Gobblin solves this problem by:
- Focussing on generality.
- Providing an extensible set of data sources that can be extended as required.
- Providing end to end metrics that provide continuous data validation.
Since, it was open sourced in Feb 2015, we have replaced the vast majority of our custom flows with Gobblin Flows. Most recently, we retired Camus which was a dedicated flow to ingest Kafka data with Gobblin-Kafka. With this change, Gobblin ingests the largest amount of data within LinkedIn.
Over the last year, we have enhanced Gobblin to add the following features:
- Distcp in Gobblin: Provide enhanced distcp like functionality that is dataset aware and can provide features like flow isolation and prioritization across datasets.
- Enhanced configuration management that allows specifying properties in a data-set/cluster overridable manner allowing flexibility of ingest and data movement.
- Exactly once semantics: Enhanced Gobblin to provide exactly once semantics in addition to the previously support at least once semantics.
- Integration with systems like Yarn for continuous data processing.
We continue to see robust open source engagement and adoption with Gobblin and are committed to nurturing it.
Modern web scale companies have outgrown traditional analytical products due to challenges in analyzing massive scale, fast moving datasets at real-time latencies.
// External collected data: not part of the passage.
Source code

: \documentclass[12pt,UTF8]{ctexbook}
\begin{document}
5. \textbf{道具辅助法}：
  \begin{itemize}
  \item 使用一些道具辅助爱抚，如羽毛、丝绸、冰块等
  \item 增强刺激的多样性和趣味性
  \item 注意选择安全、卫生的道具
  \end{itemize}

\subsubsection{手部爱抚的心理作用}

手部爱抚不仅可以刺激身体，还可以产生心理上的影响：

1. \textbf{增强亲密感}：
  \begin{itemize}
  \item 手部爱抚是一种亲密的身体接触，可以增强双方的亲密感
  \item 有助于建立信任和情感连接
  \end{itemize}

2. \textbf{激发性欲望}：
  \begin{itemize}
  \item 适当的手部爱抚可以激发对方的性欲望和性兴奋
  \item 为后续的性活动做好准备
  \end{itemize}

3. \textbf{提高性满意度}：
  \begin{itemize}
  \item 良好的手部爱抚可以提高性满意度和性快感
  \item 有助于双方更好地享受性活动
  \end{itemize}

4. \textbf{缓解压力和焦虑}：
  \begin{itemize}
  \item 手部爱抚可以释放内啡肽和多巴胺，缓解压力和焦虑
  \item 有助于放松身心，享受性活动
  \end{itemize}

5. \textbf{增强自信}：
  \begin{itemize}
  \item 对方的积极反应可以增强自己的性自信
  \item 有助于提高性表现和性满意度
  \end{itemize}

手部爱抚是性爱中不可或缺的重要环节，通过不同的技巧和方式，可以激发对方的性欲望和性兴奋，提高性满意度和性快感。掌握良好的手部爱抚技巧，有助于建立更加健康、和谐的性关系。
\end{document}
Before Pinot, the analytics products at LinkedIn were built using generic storage systems like Oracle (RDBMS) and MySQL but these systems are not specialized for OLAP needs and the data volume at LinkedIn was growing exponentially in both breadth and depth. These, combined with widening needs across the company, required a single leverage-able system, which was the impetus for building Pinot.
Pinot, a real-time distributed OLAP data store, which was built at LinkedIn to deliver scalable real time analytics with low latency. It can ingest data from batch data sources (such as Hadoop and flat files) as well as streaming sources (such as Kafka). Pinot is optimized for analytical use cases on immutable append-only data and offers data freshness that is on the order of a few seconds. Pinot is horizontally scalable and scales to hundreds of tables, machines and thousands of queries per second in production.
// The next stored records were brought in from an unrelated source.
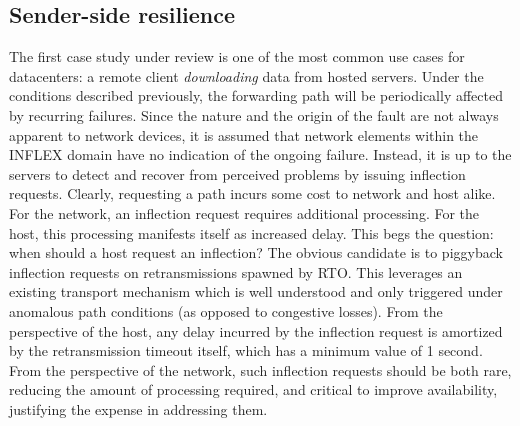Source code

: \subsection{Sender-side resilience}

The first case study under review is one of the most common use cases for datacenters: a remote client \emph{downloading} data from hosted servers.
Under the conditions described previously, the forwarding path will be periodically affected by recurring failures.
Since the nature and the origin of the fault are not always apparent to network devices, it is assumed that network elements within the INFLEX domain have no indication of the ongoing failure.
Instead, it is up to the servers to detect and recover from perceived problems by issuing inflection requests.
Clearly, requesting a path incurs some cost to network and host alike.
For the network, an inflection request requires additional processing.
For the host, this processing manifests itself as increased delay.
This begs the question: when should a host request an inflection?
The obvious candidate is to piggyback inflection requests on retransmissions spawned by \ac{RTO}.
This leverages an existing transport mechanism which is well understood and only triggered under anomalous path conditions (as opposed to congestive losses).
From the perspective of the host, any delay incurred by the inflection request is amortized by the retransmission timeout itself, which has a minimum value of 1 second.
From the perspective of the network, such inflection requests should be both rare, reducing the amount of processing required, and critical to improve availability, justifying the expense in addressing them.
Pinot is the infrastructure that powers many member facing analytics products and internal analytics products.
Key Features include:
- A column-oriented database with various compression schemes such as Run Length, Fixed Bit Length
- Pluggable indexing technologies - Sorted Index, Bitmap Index, Inverted Index
- Ability to optimize query/execution plan based on query and segment metadata
- Near real time ingestion from Kafka and batch ingestion from Hadoop
- SQL like language that supports selection aggregation, filtering, group by, order by, distinct queries on fact data.
Pinot powers some of LinkedIn's more recognizable experiences such as Who Viewed My Profile, Job and Publisher Analytics and many more. In addition to that, Pinot also powers LinkedIn's internal reporting platform, helping hundreds of analysts and product managers make data driven decisions. In 2015, we open sourced Pinot, and are committed to building a developer community around it.
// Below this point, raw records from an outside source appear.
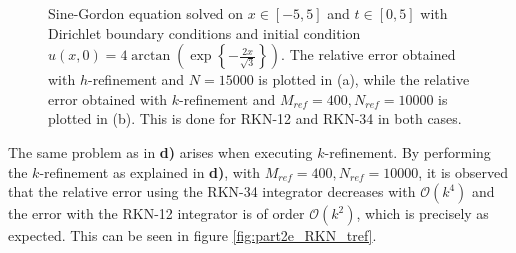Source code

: \begin{figure}
\centering
{}\hspace{0mm}
\hspace{0mm}
\caption{Sine-Gordon equation solved on $x \in [-5,5]$ and $t \in [0,5]$ with Dirichlet boundary conditions and initial condition $u(x,0)=4\arctan{\left( \exp{\left\{-\frac{2x}{\sqrt{3}}\right\}} \right)}$. The relative error obtained with $h$-refinement and $N=15000$ is plotted in (a), while the relative error obtained with $k$-refinement and $M_{ref}=400, N_{ref}=10000$ is plotted in (b). This is done for RKN-12 and RKN-34 in both cases.}
\end{figure}

The same problem as in \textbf{d)} arises when executing $k$-refinement. By performing the $k$-refinement as explained in \textbf{d)}, with $M_{ref}=400, N_{ref}=10000$, it is observed that the relative error using the RKN-34 integrator decreases with $\mathcal{O}(k^4)$ and the error with the RKN-12 integrator is of order $\mathcal{O}(k^2)$, which is precisely as expected. This can be seen in figure \ref{fig:part2e_RKN_tref}.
Unified Metrics Pipeline (UMP) is a specification and a set of tools used to facilitate the creation of streamlined and consistent metrics data at LinkedIn. After onboarding to UMP, metrics are then available in our A/B testing platform (XLNT), reporting platforms (Raptor, EasyBI, Tesla), as well as for ad-hoc reporting. Metrics from UMP support over 300 data pipelines that process tracking, database dumps, and other data.
UMP is as a basis for LinkedIn Reporting Platform. UMP provides common language, best practices, and a workflow for all teams producing metrics data. UMP metrics are created offline from data that resides in Hadoop or, in the future, on the fly from the Kafka events.
Before the unified platform, the reporting was mostly fragmented, siloed and ad-hoc. Multiple stakeholders come up with different ways to calculate the same metric arriving at slightly different results. There was no way to share the metrics across the organization and across the reporting platforms, leading to effort duplication. And as the pipelines get more complex, the reliability suffered.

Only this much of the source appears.